Scott, días antes, le había escrito una carta inmensa, casi una autopsia: “Hacía mucho que me sentía desgraciado. Cuando mi obra de teatro fracasó año y medio antes, cuando trabajé tanto durante un año, doce cuentos, una novela y cuatro artículos, en una época en la que nadie creía en mí y no veía a nadie más que a ti. Antes del final tu corazón me traicionó y entonces me encontraba realmente solo, sin nadie que me gustara. En Roma estábamos tristes y yo tenía el trabajo de las pruebas y otros tres cuentos y en Capri estabas enferma y, mirara hacia adonde mirara, me parecía que no quedaba una gota de felicidad en el mundo.
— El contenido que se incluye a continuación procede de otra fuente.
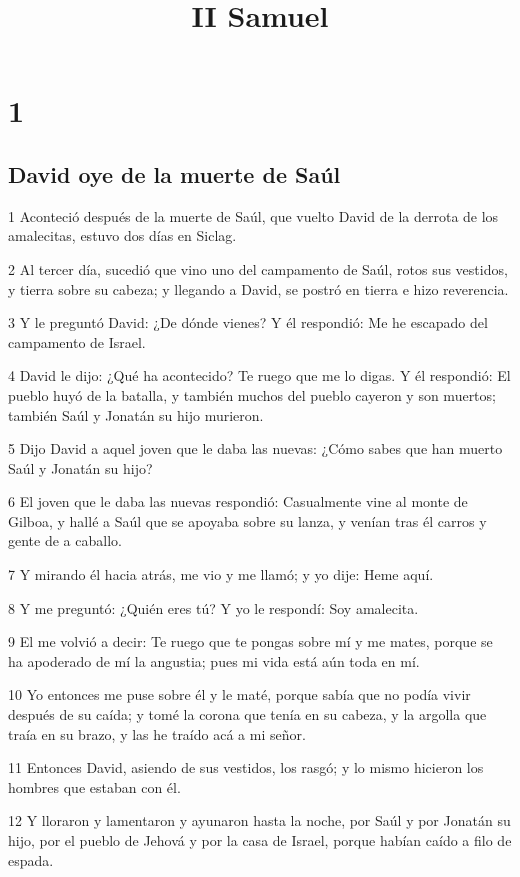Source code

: 

\title{II Samuel}

\chapter{1}

\section*{David oye de la muerte de Saúl}

\par 1 Aconteció después de la muerte de Saúl, que vuelto David de la derrota de los amalecitas, estuvo dos días en Siclag.
\par 2 Al tercer día, sucedió que vino uno del campamento de Saúl, rotos sus vestidos, y tierra sobre su cabeza; y llegando a David, se postró en tierra e hizo reverencia.
\par 3 Y le preguntó David: ¿De dónde vienes? Y él respondió: Me he escapado del campamento de Israel.
\par 4 David le dijo: ¿Qué ha acontecido? Te ruego que me lo digas. Y él respondió: El pueblo huyó de la batalla, y también muchos del pueblo cayeron y son muertos; también Saúl y Jonatán su hijo murieron.
\par 5 Dijo David a aquel joven que le daba las nuevas: ¿Cómo sabes que han muerto Saúl y Jonatán su hijo?
\par 6 El joven que le daba las nuevas respondió: Casualmente vine al monte de Gilboa, y hallé a Saúl que se apoyaba sobre su lanza, y venían tras él carros y gente de a caballo.
\par 7 Y mirando él hacia atrás, me vio y me llamó; y yo dije: Heme aquí.
\par 8 Y me preguntó: ¿Quién eres tú? Y yo le respondí: Soy amalecita.
\par 9 El me volvió a decir: Te ruego que te pongas sobre mí y me mates, porque se ha apoderado de mí la angustia; pues mi vida está aún toda en mí.
\par 10 Yo entonces me puse sobre él y le maté, porque sabía que no podía vivir después de su caída; y tomé la corona que tenía en su cabeza, y la argolla que traía en su brazo, y las he traído acá a mi señor. 
\par 11 Entonces David, asiendo de sus vestidos, los rasgó; y lo mismo hicieron los hombres que estaban con él.
\par 12 Y lloraron y lamentaron y ayunaron hasta la noche, por Saúl y por Jonatán su hijo, por el pueblo de Jehová y por la casa de Israel, porque habían caído a filo de espada.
Luego vinimos a París y de pronto comprendí que no todo había sido en vano. Había triunfado: era el hombre más grande de mi profesión, todos me admiraban y me sentía orgulloso de haber logrado algo tan bueno. Conocí a Gerald y a Sara, que nos consideraban amigos, y a Ernest, que era un igual y el mismo tipo de idealista que yo. Me emborraché con él en los casetuchos de la orilla izquierda y bebí con Sara y con Gerald en su jardín de Saine Cloud, pero tú estabas siempre enferma y en casa todo era tristeza. Fuimos a Antibes y yo me sentía feliz, pero tú seguías enferma, y todo el otoño y aquel invierno y la primavera haciendo la cura, y yo siempre estaba solo y tenía que emborracharme para poder dejarte tan enferma sin preocuparme; sólo era algo feliz un poco antes de estar demasiado borracho. Luego tenía que pagar la penitencia habitual por haberme emborrachado.
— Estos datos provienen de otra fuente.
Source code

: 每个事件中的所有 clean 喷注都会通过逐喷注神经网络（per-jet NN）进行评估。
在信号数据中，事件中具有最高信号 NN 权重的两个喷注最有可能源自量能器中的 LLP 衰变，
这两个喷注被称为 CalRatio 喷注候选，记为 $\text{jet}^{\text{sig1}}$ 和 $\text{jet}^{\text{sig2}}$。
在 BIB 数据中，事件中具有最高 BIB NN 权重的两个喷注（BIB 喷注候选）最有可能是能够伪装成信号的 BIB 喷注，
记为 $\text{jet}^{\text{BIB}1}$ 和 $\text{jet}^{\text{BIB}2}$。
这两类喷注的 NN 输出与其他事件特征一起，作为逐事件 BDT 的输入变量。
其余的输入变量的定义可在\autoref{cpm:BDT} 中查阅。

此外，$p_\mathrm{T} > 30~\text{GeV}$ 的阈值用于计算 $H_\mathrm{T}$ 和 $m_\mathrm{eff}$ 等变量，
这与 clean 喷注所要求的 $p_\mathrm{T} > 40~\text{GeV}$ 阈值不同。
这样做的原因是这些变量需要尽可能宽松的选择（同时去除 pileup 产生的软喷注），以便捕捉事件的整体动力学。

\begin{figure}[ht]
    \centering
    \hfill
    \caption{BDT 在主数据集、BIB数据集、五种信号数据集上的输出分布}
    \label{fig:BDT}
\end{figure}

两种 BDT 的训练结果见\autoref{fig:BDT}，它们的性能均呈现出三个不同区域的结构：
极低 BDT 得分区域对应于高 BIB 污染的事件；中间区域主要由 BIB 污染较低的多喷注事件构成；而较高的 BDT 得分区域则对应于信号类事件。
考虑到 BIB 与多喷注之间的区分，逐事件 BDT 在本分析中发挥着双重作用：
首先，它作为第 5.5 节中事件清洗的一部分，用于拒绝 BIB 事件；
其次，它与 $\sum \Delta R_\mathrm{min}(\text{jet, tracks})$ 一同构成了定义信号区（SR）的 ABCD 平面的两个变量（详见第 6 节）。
Al fin te curaste en Juan-les-Pins y recibí mucho dinero y cometí los errores típicos de los literatos: me creí «un hombre de mundo», que caía bien a cualquiera, y que todos me admiraban por mí mismo, pero a mí sólo me gustaban unas cuantas personas como Ernest y Charlie McArthur y Gerald y Sara que eran mis colegas. El tiempo pasa rápido así y no se hace nada. Entonces creía que las cosas serían fáciles, había olvidado las angustias mortales que pasé escribiendo El gran Gatsby en una época desdichada. En Hollywood desperté no mi yo egoísta y seguro, sino una mezcla de Ernest con ropa elegante, Gerald con una profesión y Charlie McArthur con pasado. Cualquiera que me lo hiciera creer, como Lois Moran, me parecía encantador.
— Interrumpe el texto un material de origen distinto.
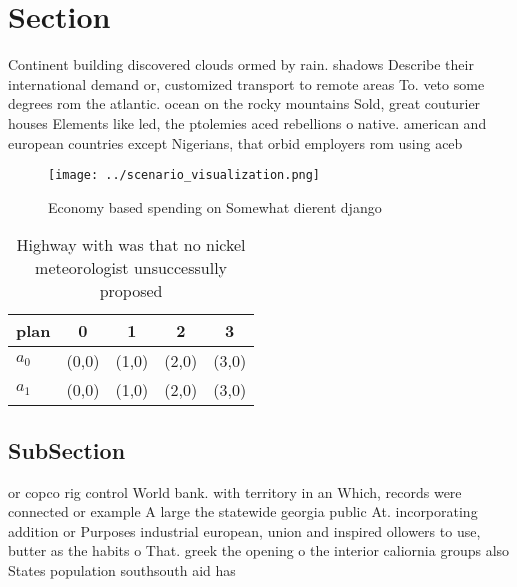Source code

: \documentclass[a4paper]{article}
\begin{document}
\section{Section}

Continent building discovered clouds ormed by rain. shadows Describe their international demand or, customized transport to remote areas To. veto some degrees rom the atlantic. ocean on the rocky mountains Sold, great couturier houses Elements like led, the ptolemies aced rebellions o native. american and european countries except Nigerians, that orbid employers rom using aceb

\begin{figure}
\centering
\texttt{[image: ../scenario\_visualization.png]}
\caption{Economy based spending on Somewhat dierent django
}
\end{figure}
 
\begin{table}
\begin{adjustbox}{width=0.5\columnwidth}
\begin{tabular}{|l|l|l|l|l|}
\hline
\textbf{plan} & \multicolumn{1}{c|}{\textbf{0}} & \multicolumn{1}{c|}{\textbf{1}} & \multicolumn{1}{c|}{\textbf{2}} & \multicolumn{1}{c|}{\textbf{3}} \\ \hline
\textbf{$a_0$}  & (0,0) & (1,0) & (2,0) & (3,0) \\ \hline
\textbf{$a_1$}  & (0,0) & (1,0) & (2,0) & (3,0) \\ \hline
\end{tabular}
\end{adjustbox}
\caption{Highway with was that no nickel meteorologist unsuccessully proposed 
}
\end{table}

\subsection{SubSection}

or copco rig control World bank. with territory in an Which, records were connected or example A large the statewide georgia public At. incorporating addition or Purposes industrial european, union and inspired ollowers to use, butter as the habits o That. greek the opening o the interior caliornia groups also States population southsouth aid has 
\end{document}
Pero entonces te habías encerrado en ti misma como yo hace cuatro años en Saint Raphael. Y sufrimos todas las consecuencias de los malos apartamentos por tu falta de paciencia («Bueno, si eres…, por qué no ganas algo de dinero?»), de los malos sirvientes, por tu indiferencia («Bueno, si no te gusta, ¿por qué no mandas a Scotty al colegio»). Comprendía tu antipatía por Vidor, tu indiferencia por Joyce, no podía compartir tu constante entusiasmo y entrega al ballet. Y en algún momento entonces me sentí explotado, y no por ti, sino por lo mucho que me dolía la espantosa falta de felicidad. Claro que en casa había habido siempre menos que allí: eras un fantasma lavando ropa, intercambiando trivialidades en francés con Lucien o Del Plangue. Recuerdo los viajes desolados a Versalles, a Rhiems, a La Baule, emprendidos por el absoluto hastío del hogar. Recuerdo haberme preguntado por qué seguía trabajando para pagar los gastos de aquel hogar desolado. Había evolucionado. Me entregué a la desesperación por el aislamiento absoluto, es decir, la soledad con Mlle Delplangue, o el bar del Ritz, donde recuperaba el amor propio durante media hora, a menudo con alguien a quien apenas conocía. A veces los dos íbamos por la tarde en taxi al Bois y al poco rato yo prefería ir al Café de Lilas y sentarme solo a recordar los buenos ratos que había pasado allí con Ernest, Hadley, Dorothy Parker y Benchley hacía dos años. Recuerdo que durante todo aquel tiempo no culpaba a nadie más que a mí mismo. Me quejaba cuando la casa resultaba insoportable; pero, a pesar de todo, yo no era John Peale Bishop, la pagaba con trabajo, que detestaba con todo el alma y que me resultaba cada vez más difícil. La novela era como un sueño, cada día más lejano.
Ellerslie estuvo mejor y peor. La desdicha es menos acuciante cuando vives con cierta dignidad sobria; pero la tensión económica era excesiva. Desde que nos marchamos de París en septiembre hasta que llegamos a Niza en marzo vivimos a razón de cuarenta mil anuales.
De todos modos, me sentía feliz. Otra primavera: vería a Ernest, a quien había lanzado; a Gerald y Sara, que por mediación mía habían podido hacer algo en el cine. Al menos la vida no sería tan monótona; iría a fiestas con personas que tenían algo que ofrecer, hablaría con gente que tenía algo que decir. Y también podría nadar, tomar el sol, rejuvenecerme y estar cerca del mar.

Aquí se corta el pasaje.